[Stored data entries]
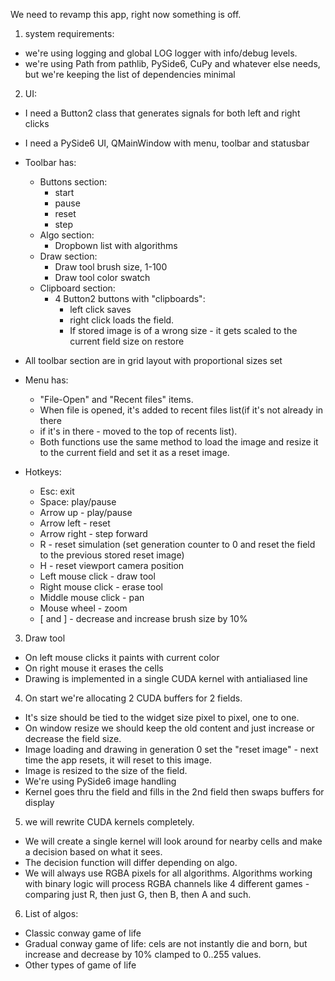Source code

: ﻿We need to revamp this app, right now something is off.

1. system requirements:
  - we're using logging and global LOG logger with info/debug levels.
  - we're using Path from pathlib, PySide6, CuPy and whatever else needs, but we're keeping the list of dependencies minimal


2. UI:
  - I need a Button2 class that generates signals for both left and right clicks
  - I need a PySide6 UI, QMainWindow with menu, toolbar and statusbar
  - Toolbar has:
  	* Buttons section:
      - start
      - pause
      - reset
      - step
    * Algo section:
      - Dropbown list with algorithms
    * Draw section:
      - Draw tool brush size, 1-100
      - Draw tool color swatch
    * Clipboard section:
      - 4 Button2 buttons with "clipboards":
        - left click saves
        - right click loads the field.
        - If stored image is of a wrong size - it gets scaled to the current field size on restore
  - All toolbar section are in grid layout with proportional sizes set

  - Menu has:
    - "File-Open" and "Recent files" items.
    - When file is opened, it's added to recent files list(if it's not already in there
    - if it's in there - moved to the top of recents list).
    - Both functions use the same method to load the image and resize it to the current field and set it as a reset image.

  - Hotkeys:
    - Esc: exit
    - Space: play/pause
    - Arrow up - play/pause
    - Arrow left - reset
    - Arrow right - step forward
    - R - reset simulation (set generation counter to 0 and reset the field to the previous stored reset image)
    - H - reset viewport camera position
    - Left mouse click - draw tool
    - Right mouse click - erase tool
    - Middle mouse click - pan
    - Mouse wheel - zoom
    - [ and ] - decrease and increase brush size by 10%


3. Draw tool
  - On left mouse clicks it paints with current color
  - On right mouse it erases the cells
  - Drawing is implemented in a single CUDA kernel with antialiased line

4. On start we're allocating 2 CUDA buffers for 2 fields.
  - It's size should be tied to the widget size pixel to pixel, one to one.
  - On window resize we should keep the old content and just increase or decrease the field size.
  - Image loading and drawing in generation 0 set the "reset image" - next time the app resets, it will reset to this image.
  - Image is resized to the size of the field.
  - We're using PySide6 image handling
  - Kernel goes thru the field and fills in the 2nd field then swaps buffers for display


5. we will rewrite CUDA kernels completely.
  - We will create a single kernel will look around for nearby cells and make a decision based on what it sees.
  -  The decision function will differ depending on algo.
  - We will always use RGBA pixels for all algorithms. Algorithms working with binary logic will process RGBA channels like 4 different games - comparing just R, then just G, then B, then A and such.

6. List of algos:
  - Classic conway game of life
  - Gradual conway game of life: cels are not instantly die and born, but increase and decrease by 10% clamped to 0..255 values.
  - Other types of game of life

-- TASK --
Without the pictures, reproduce every line of the records above exactly.

-- EXERCISE OUTPUT --
Source code

: ﻿We need to revamp this app, right now something is off.

1. system requirements:
  - we're using logging and global LOG logger with info/debug levels.
  - we're using Path from pathlib, PySide6, CuPy and whatever else needs, but we're keeping the list of dependencies minimal


2. UI:
  - I need a Button2 class that generates signals for both left and right clicks
  - I need a PySide6 UI, QMainWindow with menu, toolbar and statusbar
  - Toolbar has:
  	* Buttons section:
      - start
      - pause
      - reset
      - step
    * Algo section:
      - Dropbown list with algorithms
    * Draw section:
      - Draw tool brush size, 1-100
      - Draw tool color swatch
    * Clipboard section:
      - 4 Button2 buttons with "clipboards":
        - left click saves
        - right click loads the field.
        - If stored image is of a wrong size - it gets scaled to the current field size on restore
  - All toolbar section are in grid layout with proportional sizes set

  - Menu has:
    - "File-Open" and "Recent files" items.
    - When file is opened, it's added to recent files list(if it's not already in there
    - if it's in there - moved to the top of recents list).
    - Both functions use the same method to load the image and resize it to the current field and set it as a reset image.

  - Hotkeys:
    - Esc: exit
    - Space: play/pause
    - Arrow up - play/pause
    - Arrow left - reset
    - Arrow right - step forward
    - R - reset simulation (set generation counter to 0 and reset the field to the previous stored reset image)
    - H - reset viewport camera position
    - Left mouse click - draw tool
    - Right mouse click - erase tool
    - Middle mouse click - pan
    - Mouse wheel - zoom
    - [ and ] - decrease and increase brush size by 10%


3. Draw tool
  - On left mouse clicks it paints with current color
  - On right mouse it erases the cells
  - Drawing is implemented in a single CUDA kernel with antialiased line

4. On start we're allocating 2 CUDA buffers for 2 fields.
  - It's size should be tied to the widget size pixel to pixel, one to one.
  - On window resize we should keep the old content and just increase or decrease the field size.
  - Image loading and drawing in generation 0 set the "reset image" - next time the app resets, it will reset to this image.
  - Image is resized to the size of the field.
  - We're using PySide6 image handling
  - Kernel goes thru the field and fills in the 2nd field then swaps buffers for display


5. we will rewrite CUDA kernels completely.
  - We will create a single kernel will look around for nearby cells and make a decision based on what it sees.
  -  The decision function will differ depending on algo.
  - We will always use RGBA pixels for all algorithms. Algorithms working with binary logic will process RGBA channels like 4 different games - comparing just R, then just G, then B, then A and such.

6. List of algos:
  - Classic conway game of life
  - Gradual conway game of life: cels are not instantly die and born, but increase and decrease by 10% clamped to 0..255 values.
  - Other types of game of life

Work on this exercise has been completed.